[Saved entries]
--- START ---
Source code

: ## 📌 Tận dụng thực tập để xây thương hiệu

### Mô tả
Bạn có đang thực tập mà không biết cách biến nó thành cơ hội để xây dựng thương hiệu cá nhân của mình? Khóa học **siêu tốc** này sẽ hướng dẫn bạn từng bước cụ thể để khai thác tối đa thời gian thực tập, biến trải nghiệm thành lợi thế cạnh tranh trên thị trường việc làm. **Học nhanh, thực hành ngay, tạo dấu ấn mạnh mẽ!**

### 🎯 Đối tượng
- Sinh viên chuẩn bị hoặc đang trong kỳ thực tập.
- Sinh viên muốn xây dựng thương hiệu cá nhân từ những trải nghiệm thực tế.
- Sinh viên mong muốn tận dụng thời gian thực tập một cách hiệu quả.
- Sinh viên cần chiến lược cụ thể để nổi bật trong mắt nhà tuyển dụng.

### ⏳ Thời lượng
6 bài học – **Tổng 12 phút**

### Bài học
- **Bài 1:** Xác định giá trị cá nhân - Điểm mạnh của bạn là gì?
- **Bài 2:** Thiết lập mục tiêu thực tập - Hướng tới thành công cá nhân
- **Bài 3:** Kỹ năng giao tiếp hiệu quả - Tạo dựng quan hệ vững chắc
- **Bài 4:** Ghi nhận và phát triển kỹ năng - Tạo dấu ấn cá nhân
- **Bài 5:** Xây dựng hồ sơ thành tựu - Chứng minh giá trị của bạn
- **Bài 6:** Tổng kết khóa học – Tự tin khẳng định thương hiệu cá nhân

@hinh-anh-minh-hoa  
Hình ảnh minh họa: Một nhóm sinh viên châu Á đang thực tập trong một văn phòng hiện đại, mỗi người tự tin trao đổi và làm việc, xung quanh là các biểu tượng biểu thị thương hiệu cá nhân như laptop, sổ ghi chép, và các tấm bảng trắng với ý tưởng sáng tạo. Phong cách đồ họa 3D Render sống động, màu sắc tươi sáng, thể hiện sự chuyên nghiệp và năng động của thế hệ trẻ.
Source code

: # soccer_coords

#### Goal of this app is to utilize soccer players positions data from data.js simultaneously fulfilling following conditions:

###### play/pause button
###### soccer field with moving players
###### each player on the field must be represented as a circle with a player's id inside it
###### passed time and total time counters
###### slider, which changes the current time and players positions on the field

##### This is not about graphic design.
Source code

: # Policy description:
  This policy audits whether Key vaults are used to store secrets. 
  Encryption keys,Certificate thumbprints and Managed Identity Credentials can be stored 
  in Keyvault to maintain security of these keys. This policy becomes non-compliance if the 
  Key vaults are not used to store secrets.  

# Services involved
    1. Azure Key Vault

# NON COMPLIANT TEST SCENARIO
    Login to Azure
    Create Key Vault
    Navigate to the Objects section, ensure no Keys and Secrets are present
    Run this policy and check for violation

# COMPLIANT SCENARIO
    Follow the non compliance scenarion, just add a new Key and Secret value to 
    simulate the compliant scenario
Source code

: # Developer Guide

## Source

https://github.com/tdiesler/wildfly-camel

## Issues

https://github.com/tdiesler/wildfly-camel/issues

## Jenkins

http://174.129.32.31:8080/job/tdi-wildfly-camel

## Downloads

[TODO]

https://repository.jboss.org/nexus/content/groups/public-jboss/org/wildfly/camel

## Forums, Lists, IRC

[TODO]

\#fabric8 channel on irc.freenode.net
--- END ---
The task:
Go through the records above and retype each one exactly.

Solution to the exercise:
Source code

: ## 📌 Tận dụng thực tập để xây thương hiệu

### Mô tả
Bạn có đang thực tập mà không biết cách biến nó thành cơ hội để xây dựng thương hiệu cá nhân của mình? Khóa học **siêu tốc** này sẽ hướng dẫn bạn từng bước cụ thể để khai thác tối đa thời gian thực tập, biến trải nghiệm thành lợi thế cạnh tranh trên thị trường việc làm. **Học nhanh, thực hành ngay, tạo dấu ấn mạnh mẽ!**

### 🎯 Đối tượng
- Sinh viên chuẩn bị hoặc đang trong kỳ thực tập.
- Sinh viên muốn xây dựng thương hiệu cá nhân từ những trải nghiệm thực tế.
- Sinh viên mong muốn tận dụng thời gian thực tập một cách hiệu quả.
- Sinh viên cần chiến lược cụ thể để nổi bật trong mắt nhà tuyển dụng.

### ⏳ Thời lượng
6 bài học – **Tổng 12 phút**

### Bài học
- **Bài 1:** Xác định giá trị cá nhân - Điểm mạnh của bạn là gì?
- **Bài 2:** Thiết lập mục tiêu thực tập - Hướng tới thành công cá nhân
- **Bài 3:** Kỹ năng giao tiếp hiệu quả - Tạo dựng quan hệ vững chắc
- **Bài 4:** Ghi nhận và phát triển kỹ năng - Tạo dấu ấn cá nhân
- **Bài 5:** Xây dựng hồ sơ thành tựu - Chứng minh giá trị của bạn
- **Bài 6:** Tổng kết khóa học – Tự tin khẳng định thương hiệu cá nhân

@hinh-anh-minh-hoa  
Hình ảnh minh họa: Một nhóm sinh viên châu Á đang thực tập trong một văn phòng hiện đại, mỗi người tự tin trao đổi và làm việc, xung quanh là các biểu tượng biểu thị thương hiệu cá nhân như laptop, sổ ghi chép, và các tấm bảng trắng với ý tưởng sáng tạo. Phong cách đồ họa 3D Render sống động, màu sắc tươi sáng, thể hiện sự chuyên nghiệp và năng động của thế hệ trẻ.
Source code

: # soccer_coords

#### Goal of this app is to utilize soccer players positions data from data.js simultaneously fulfilling following conditions:

###### play/pause button
###### soccer field with moving players
###### each player on the field must be represented as a circle with a player's id inside it
###### passed time and total time counters
###### slider, which changes the current time and players positions on the field

##### This is not about graphic design.
Source code

: # Policy description:
  This policy audits whether Key vaults are used to store secrets. 
  Encryption keys,Certificate thumbprints and Managed Identity Credentials can be stored 
  in Keyvault to maintain security of these keys. This policy becomes non-compliance if the 
  Key vaults are not used to store secrets.  

# Services involved
    1. Azure Key Vault

# NON COMPLIANT TEST SCENARIO
    Login to Azure
    Create Key Vault
    Navigate to the Objects section, ensure no Keys and Secrets are present
    Run this policy and check for violation

# COMPLIANT SCENARIO
    Follow the non compliance scenarion, just add a new Key and Secret value to 
    simulate the compliant scenario
Source code

: # Developer Guide

## Source

https://github.com/tdiesler/wildfly-camel

## Issues

https://github.com/tdiesler/wildfly-camel/issues

## Jenkins

http://174.129.32.31:8080/job/tdi-wildfly-camel

## Downloads

[TODO]

https://repository.jboss.org/nexus/content/groups/public-jboss/org/wildfly/camel

## Forums, Lists, IRC

[TODO]

\#fabric8 channel on irc.freenode.net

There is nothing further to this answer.